* What is needed:
Would you reproduce each line below exactly, leaving every picture out?

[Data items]
=== Begin Enclosure ===
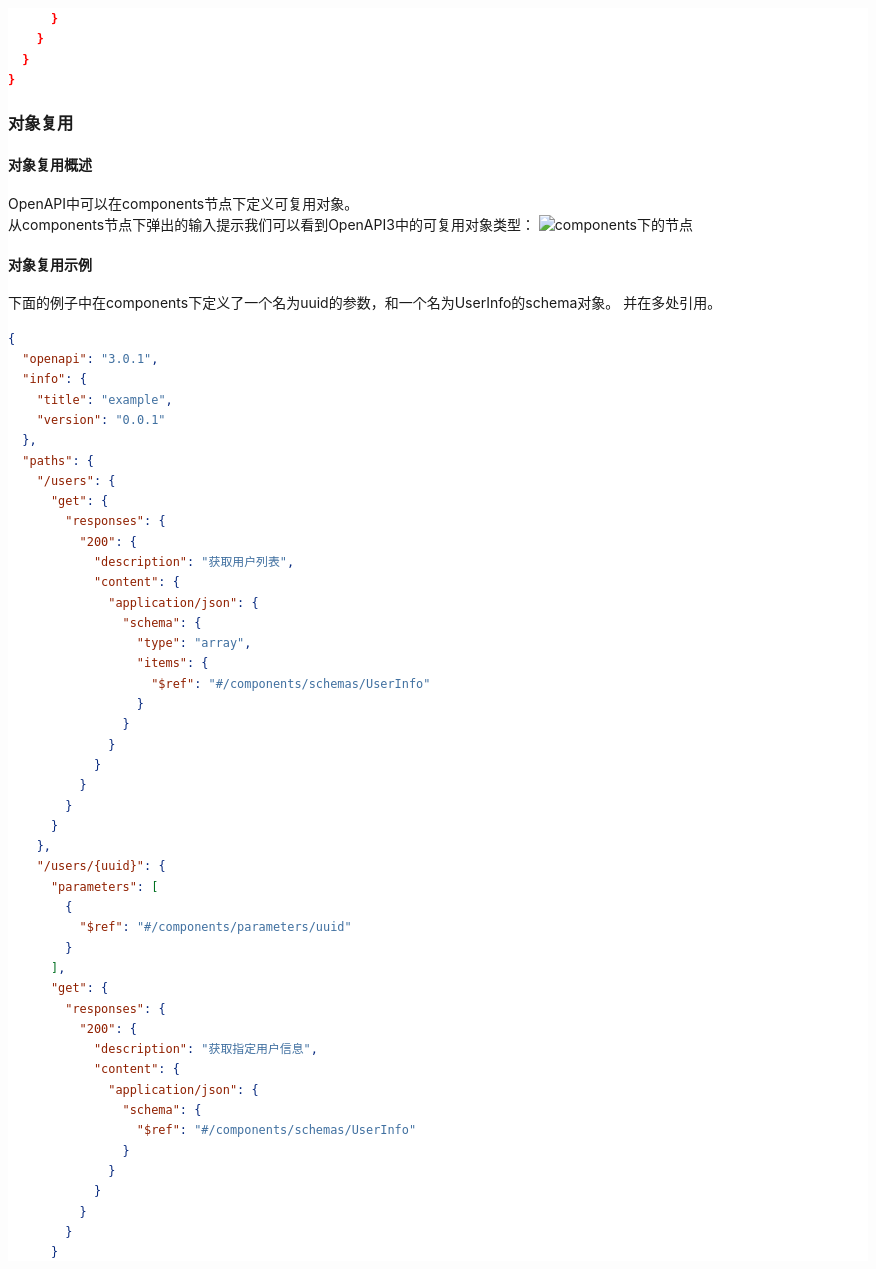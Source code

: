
 ```json
      }
    }
  }
}
```

### 对象复用
#### 对象复用概述
OpenAPI中可以在components节点下定义可复用对象。  
从components节点下弹出的输入提示我们可以看到OpenAPI3中的可复用对象类型：
![components下的节点](/images/openapi/components.png)
#### 对象复用示例
下面的例子中在components下定义了一个名为uuid的参数，和一个名为UserInfo的schema对象。
并在多处引用。
```json
{
  "openapi": "3.0.1",
  "info": {
    "title": "example",
    "version": "0.0.1"
  },
  "paths": {
    "/users": {
      "get": {
        "responses": {
          "200": {
            "description": "获取用户列表",
            "content": {
              "application/json": {
                "schema": {
                  "type": "array",
                  "items": {
                    "$ref": "#/components/schemas/UserInfo"
                  }
                }
              }
            }
          }
        }
      }
    },
    "/users/{uuid}": {
      "parameters": [
        {
          "$ref": "#/components/parameters/uuid"
        }
      ],
      "get": {
        "responses": {
          "200": {
            "description": "获取指定用户信息",
            "content": {
              "application/json": {
                "schema": {
                  "$ref": "#/components/schemas/UserInfo"
                }
              }
            }
          }
        }
      }
```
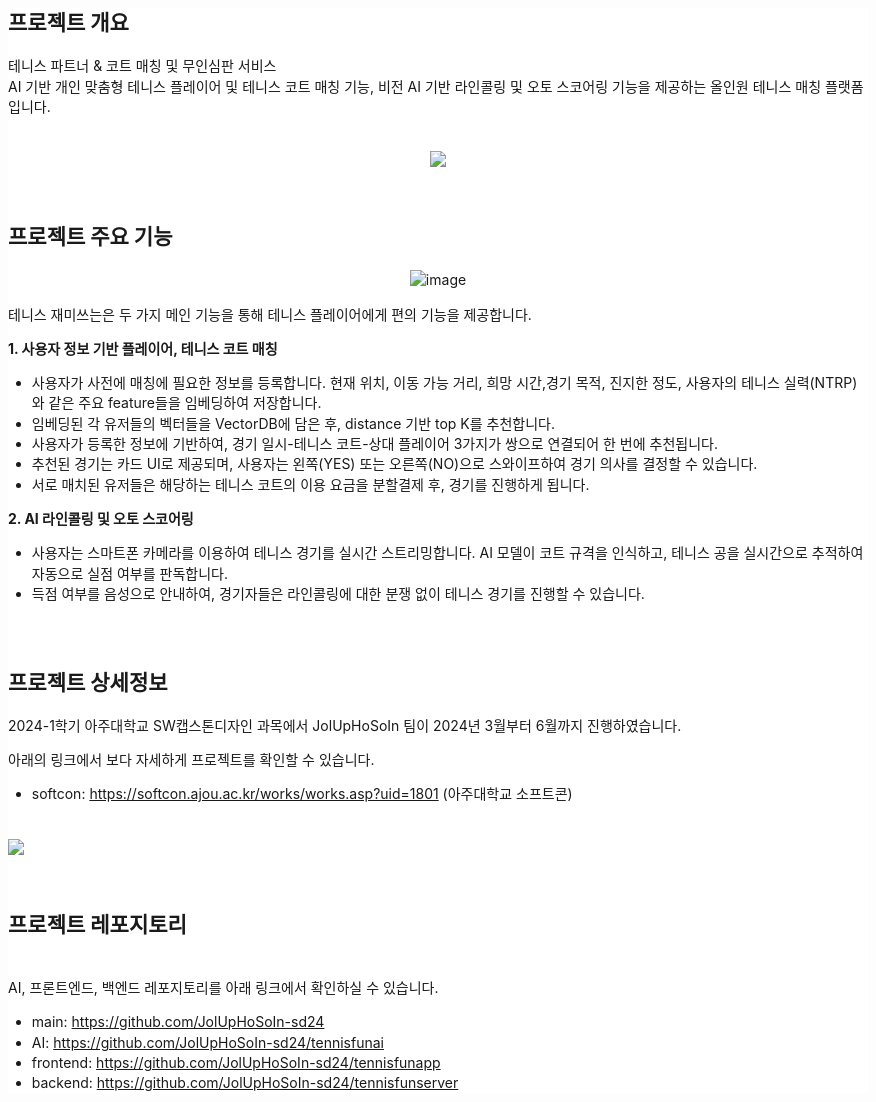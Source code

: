 ## 프로젝트 개요
테니스 파트너 & 코트 매칭 및 무인심판 서비스
<br/>
AI 기반 개인 맞춤형 테니스 플레이어 및 테니스 코트 매칭 기능, 비전 AI 기반 라인콜링 및 오토 스코어링 기능을 제공하는 올인원 테니스 매칭 플랫폼 입니다.
<br/>
<br/>
<div align="center">
	<img src="https://github.com/JolUpHoSoIn-sd24/.github/assets/62142245/91447a54-5d6e-403f-af39-710571fa68d6" width="1000">
</div>
<br/>

## 프로젝트 주요 기능
<div align="center">
	<img width="1000" alt="image" src="https://github.com/JolUpHoSoIn-sd24/.github/assets/62142245/e8a2e85b-c680-42ae-843f-86e9bba08e4c">
</div>

테니스 재미쓰는은 두 가지 메인 기능을 통해 테니스 플레이어에게 편의 기능을 제공합니다.

**1. 사용자 정보 기반 플레이어, 테니스 코트 매칭**
  - 사용자가 사전에 매칭에 필요한 정보를 등록합니다. 현재 위치, 이동 가능 거리, 희망 시간,경기 목적, 진지한 정도, 사용자의 테니스 실력(NTRP)와 같은 주요 feature들을 임베딩하여 저장합니다.
  - 임베딩된 각 유저들의 벡터들을 VectorDB에 담은 후, distance 기반 top K를 추천합니다.
  - 사용자가 등록한 정보에 기반하여, 경기 일시-테니스 코트-상대 플레이어 3가지가 쌍으로 연결되어 한 번에 추천됩니다.
  - 추천된 경기는 카드 UI로 제공되며, 사용자는 왼쪽(YES) 또는 오른쪽(NO)으로 스와이프하여 경기 의사를 결정할 수 있습니다.
  - 서로 매치된 유저들은 해당하는 테니스 코트의 이용 요금을 분할결제 후, 경기를 진행하게 됩니다.
    
  
**2. AI 라인콜링 및 오토 스코어링**
  - 사용자는 스마트폰 카메라를 이용하여 테니스 경기를 실시간 스트리밍합니다. AI 모델이 코트 규격을 인식하고, 테니스 공을 실시간으로 추적하여 자동으로 실점 여부를 판독합니다.
  - 득점 여부를 음성으로 안내하여, 경기자들은 라인콜링에 대한 분쟁 없이 테니스 경기를 진행할 수 있습니다.
<br/>

## 프로젝트 상세정보
2024-1학기 아주대학교 SW캡스톤디자인 과목에서 JolUpHoSoIn 팀이 2024년 3월부터 6월까지 진행하였습니다.

아래의 링크에서 보다 자세하게 프로젝트를 확인할 수 있습니다.
- softcon: https://softcon.ajou.ac.kr/works/works.asp?uid=1801 (아주대학교 소프트콘)
<br/>
<img width="90%" src="https://github.com/JolUpHoSoIn-sd24/.github/assets/62142245/fbcd1843-6f56-4697-b013-3cd28487ed05">
<br/>
<br/>

## 프로젝트 레포지토리
<br/>
AI, 프론트엔드, 백엔드 레포지토리를 아래 링크에서 확인하실 수 있습니다.
<br/>

- main: https://github.com/JolUpHoSoIn-sd24
- AI: https://github.com/JolUpHoSoIn-sd24/tennisfunai
- frontend: https://github.com/JolUpHoSoIn-sd24/tennisfunapp
- backend: https://github.com/JolUpHoSoIn-sd24/tennisfunserver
=== End Enclosure ===
* Output for this exercise:
Source code

:
 ```json
      }
    }
  }
}
```

### 对象复用
#### 对象复用概述
OpenAPI中可以在components节点下定义可复用对象。  
从components节点下弹出的输入提示我们可以看到OpenAPI3中的可复用对象类型：
![components下的节点](/images/openapi/components.png)
#### 对象复用示例
下面的例子中在components下定义了一个名为uuid的参数，和一个名为UserInfo的schema对象。
并在多处引用。
```json
{
  "openapi": "3.0.1",
  "info": {
    "title": "example",
    "version": "0.0.1"
  },
  "paths": {
    "/users": {
      "get": {
        "responses": {
          "200": {
            "description": "获取用户列表",
            "content": {
              "application/json": {
                "schema": {
                  "type": "array",
                  "items": {
                    "$ref": "#/components/schemas/UserInfo"
                  }
                }
              }
            }
          }
        }
      }
    },
    "/users/{uuid}": {
      "parameters": [
        {
          "$ref": "#/components/parameters/uuid"
        }
      ],
      "get": {
        "responses": {
          "200": {
            "description": "获取指定用户信息",
            "content": {
              "application/json": {
                "schema": {
                  "$ref": "#/components/schemas/UserInfo"
                }
              }
            }
          }
        }
      }
```
Source code

: ## 프로젝트 개요
테니스 파트너 & 코트 매칭 및 무인심판 서비스
<br/>
AI 기반 개인 맞춤형 테니스 플레이어 및 테니스 코트 매칭 기능, 비전 AI 기반 라인콜링 및 오토 스코어링 기능을 제공하는 올인원 테니스 매칭 플랫폼 입니다.
<br/>
<br/>
<div align="center">
	<img src="https://github.com/JolUpHoSoIn-sd24/.github/assets/62142245/91447a54-5d6e-403f-af39-710571fa68d6" width="1000">
</div>
<br/>

## 프로젝트 주요 기능
<div align="center">
	<img width="1000" alt="image" src="https://github.com/JolUpHoSoIn-sd24/.github/assets/62142245/e8a2e85b-c680-42ae-843f-86e9bba08e4c">
</div>

테니스 재미쓰는은 두 가지 메인 기능을 통해 테니스 플레이어에게 편의 기능을 제공합니다.

**1. 사용자 정보 기반 플레이어, 테니스 코트 매칭**
  - 사용자가 사전에 매칭에 필요한 정보를 등록합니다. 현재 위치, 이동 가능 거리, 희망 시간,경기 목적, 진지한 정도, 사용자의 테니스 실력(NTRP)와 같은 주요 feature들을 임베딩하여 저장합니다.
  - 임베딩된 각 유저들의 벡터들을 VectorDB에 담은 후, distance 기반 top K를 추천합니다.
  - 사용자가 등록한 정보에 기반하여, 경기 일시-테니스 코트-상대 플레이어 3가지가 쌍으로 연결되어 한 번에 추천됩니다.
  - 추천된 경기는 카드 UI로 제공되며, 사용자는 왼쪽(YES) 또는 오른쪽(NO)으로 스와이프하여 경기 의사를 결정할 수 있습니다.
  - 서로 매치된 유저들은 해당하는 테니스 코트의 이용 요금을 분할결제 후, 경기를 진행하게 됩니다.
    
  
**2. AI 라인콜링 및 오토 스코어링**
  - 사용자는 스마트폰 카메라를 이용하여 테니스 경기를 실시간 스트리밍합니다. AI 모델이 코트 규격을 인식하고, 테니스 공을 실시간으로 추적하여 자동으로 실점 여부를 판독합니다.
  - 득점 여부를 음성으로 안내하여, 경기자들은 라인콜링에 대한 분쟁 없이 테니스 경기를 진행할 수 있습니다.
<br/>

## 프로젝트 상세정보
2024-1학기 아주대학교 SW캡스톤디자인 과목에서 JolUpHoSoIn 팀이 2024년 3월부터 6월까지 진행하였습니다.

아래의 링크에서 보다 자세하게 프로젝트를 확인할 수 있습니다.
- softcon: https://softcon.ajou.ac.kr/works/works.asp?uid=1801 (아주대학교 소프트콘)
<br/>
<img width="90%" src="https://github.com/JolUpHoSoIn-sd24/.github/assets/62142245/fbcd1843-6f56-4697-b013-3cd28487ed05">
<br/>
<br/>

## 프로젝트 레포지토리
<br/>
AI, 프론트엔드, 백엔드 레포지토리를 아래 링크에서 확인하실 수 있습니다.
<br/>

- main: https://github.com/JolUpHoSoIn-sd24
- AI: https://github.com/JolUpHoSoIn-sd24/tennisfunai
- frontend: https://github.com/JolUpHoSoIn-sd24/tennisfunapp
- backend: https://github.com/JolUpHoSoIn-sd24/tennisfunserver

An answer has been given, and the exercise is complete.